NORTH OLMSTEAD, Ohio — After 20 years since the team played its final minutes, The Cleveland Crunch are bringing professional indoor soccer back to northeast Ohio.


What You Need To Know

  • Despite nearly a decade of triumph, The Cleveland Crunch played their last game in 2001

  • In 2021, The Crunch is back and has plans to resurrect the legacy of the historical franchise

  • About a dozen staff/executives and 23 players make up the revamped team

  • The Cleveland Crunch hosts pop-up shops at Townhall in Cleveland and plans to announce games at a press conference on Mar. 11

The team recently had a Sunday fun day filled with a few hours of soccer at the Soccer Sportsplex in North Olmstead

“You get to run around, you get to hit people, you get to score goals, celebrate, it's a family thing," said David Jordan, a defender on the revamped Cleveland Crunch. "You know, any, if you asked that to anybody about any sport, it's all about playing with your teammates and becoming a little family with your teammates and being the best team that you can possibly be."

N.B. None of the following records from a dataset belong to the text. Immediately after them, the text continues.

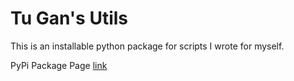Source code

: # Tu Gan's Utils

This is an installable python package for scripts I wrote for myself.

PyPi Package Page [link](https://pypi.org/project/ganutils/)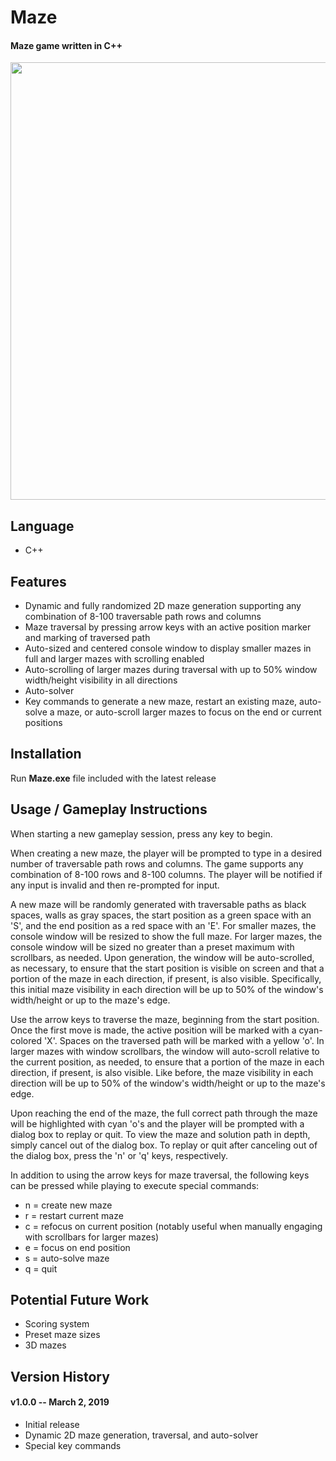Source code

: # Maze

#### Maze game written in C++

<p align="center"><img src="https://imgur.com/v2c9jy6.gif"  width=700></p>

## Language

- C++

## Features

- Dynamic and fully randomized 2D maze generation supporting any combination of 8-100 traversable path rows and columns
- Maze traversal by pressing arrow keys with an active position marker and marking of traversed path
- Auto-sized and centered console window to display smaller mazes in full and larger mazes with scrolling enabled
- Auto-scrolling of larger mazes during traversal with up to 50% window width/height visibility in all directions
- Auto-solver
- Key commands to generate a new maze, restart an existing maze, auto-solve a maze, or auto-scroll larger mazes to focus on the end or current positions

## Installation

Run **Maze.exe** file included with the latest release

## Usage / Gameplay Instructions

When starting a new gameplay session, press any key to begin.

When creating a new maze, the player will be prompted to type in a desired number of traversable path rows and columns. The game supports any combination of 8-100 rows and 8-100 columns. The player will be notified if any input is invalid and then re-prompted for input.

A new maze will be randomly generated with traversable paths as black spaces, walls as gray spaces, the start position as a green space with an 'S', and the end position as a red space with an 'E'. For smaller mazes, the console window will be resized to show the full maze. For larger mazes, the console window will be sized no greater than a preset maximum with scrollbars, as needed. Upon generation, the window will be auto-scrolled, as necessary, to ensure that the start position is visible on screen and that a portion of the maze in each direction, if present, is also visible. Specifically, this initial maze visibility in each direction will be up to 50% of the window's width/height or up to the maze's edge.

Use the arrow keys to traverse the maze, beginning from the start position. Once the first move is made, the active position will be marked with a cyan-colored 'X'. Spaces on the traversed path will be marked with a yellow 'o'. In larger mazes with window scrollbars, the window will auto-scroll relative to the current position, as needed, to ensure that a portion of the maze in each direction, if present, is also visible. Like before, the maze visibility in each direction will be up to 50% of the window's width/height or up to the maze's edge. 

Upon reaching the end of the maze, the full correct path through the maze will be highlighted with cyan 'o's and the player will be prompted with a dialog box to replay or quit. To view the maze and solution path in depth, simply cancel out of the dialog box. To replay or quit after canceling out of the dialog box, press the 'n' or 'q' keys, respectively.

In addition to using the arrow keys for maze traversal, the following keys can be pressed while playing to execute special commands:

- n = create new maze
- r = restart current maze
- c = refocus on current position (notably useful when manually engaging with scrollbars for larger mazes)
- e = focus on end position
- s = auto-solve maze
- q = quit

## Potential Future Work

- Scoring system
- Preset maze sizes
- 3D mazes

## Version History

#### v1.0.0 -- March 2, 2019

- Initial release
- Dynamic 2D maze generation, traversal, and auto-solver
- Special key commands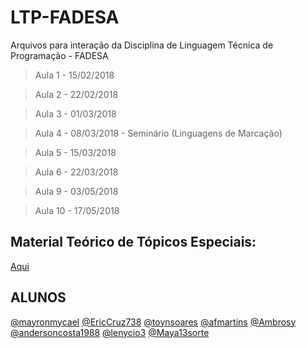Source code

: 
# LTP-FADESA
Arquivos para interação da Disciplina de Linguagem Técnica de Programação - FADESA

> Aula 1 - 15/02/2018

> Aula 2 - 22/02/2018

> Aula 3 - 01/03/2018

> Aula 4 - 08/03/2018 - Seminário (Linguagens de Marcação)

> Aula 5 - 15/03/2018

> Aula 6 - 22/03/2018

> Aula 9 - 03/05/2018

> Aula 10 - 17/05/2018

## Material Teórico de Tópicos Especiais:
[Aqui](https://github.com/jorgeclesio/LTP-FADESA/tree/master/Refer%C3%AAncia%20TEDS%20-%20T%C3%B3picos%20Especiais%20em%20Desenvolvimento%20de%20Sistemas) 


## ALUNOS

[@mayronmycael](https://github.com/mayronmycael/) 
[@EricCruz738](https://github.com/EricCruz738/) 
[@toynsoares](https://github.com/toynsoares/) 
[@afmartins](https://github.com/afmartins/)
[@Ambrosy](https://github.com/Ambrosy/)
[@andersoncosta1988](https://github.com/andersoncosta1988/)
[@lenycio3](https://github.com/lenycio3/)
[@Maya13sorte](https://github.com/Maya13sorte/)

Jordan was born in northeast Ohio and grew up watching the old Cleveland Crunch. Years later, he’s having a bit of nostalgia as he’s now the captain of the team. 

David Jordan playing soccer as a child.

“It just feels good knowing that, you know, I played at halftime for The Cleveland Crunch and watched them. And now, I'm the captain of the Cleveland Crunch,” said Jordan. “I’m living a bit of a dream right now. It's definitely fun to play for The Crunch and have that name back in Cleveland again.” 

In the 1990s, The Crunch was a big deal to Clevelanders. The team formed in 1989, played 16 seasons in three separate leagues under two different names. it won three championships, one in 1994, 1996, and 1999, but then fell apart. 

“The league just went in many different directions," said Luciano Ruscitto, vice president of operations and a minority owner of the team. "It folded for a little bit, changed names. This, this, and that. Teams exited, teams came back. It just was not a lot of organization and structure."

Rusciatto and a few other executives, including the president of the team, Eric Davis, used the added time during quarantine to help bring The Crunch back to life.

“Step by step, by step, it all fell into place and we were able to connect with the right people and formulate our plan and put it into action. And now it's, it's real,” said Ruscitto.

It was a quarantine project that turned into reality. Currently, all staff and players are volunteering their time to help get The Crunch profitable again, but about a dozen staff and 23 players, like rookie Ashton Bernard, take it seriously.

”It's amazing," said Bernard. "Nerve-wracking a little bit, you know, just making sure, you know, we live up to the hype, live up to the expectation set, you know, fans have, and former players as well, you know, knowing that The Crunch is coming back to just trying to make sure we put it back on the map like it was before."

In the teams past life, thousands of fans supported The Crunch. Twenty years later, Ruscitto hopes with the support of Cleveland and beyond, it can grow a large fan base again and keep this team alive for years to come. 

“I can tell just by the fans, that nostalgic fans that are coming out of the woodwork on social media, like with the messages and just making a sense of community through the team. And we haven't, we only played one exhibition game it’s crazy,” said Ruscitto.

The Crunch played Brew City Legends FC from Wisconsin in an exhibition game on Feb. 27 at the Sports Complex in North Olmstead and won, 12-4. With some backflips from player MaCain Spragling to celebrate, the team is well on its way to bringing the soccer hype back to Cleveland.

“We have a lot of players and a lot of good players coming out of northeast, Ohio, a bunch of them are right here," Jordan said. "So it's, it's basically just bringing back that Cleveland Crunch name, getting everybody knowing about it again, and hopefully we can build something."

“It's exciting. It really is," added Ruscitto. "The level of support has been crazy."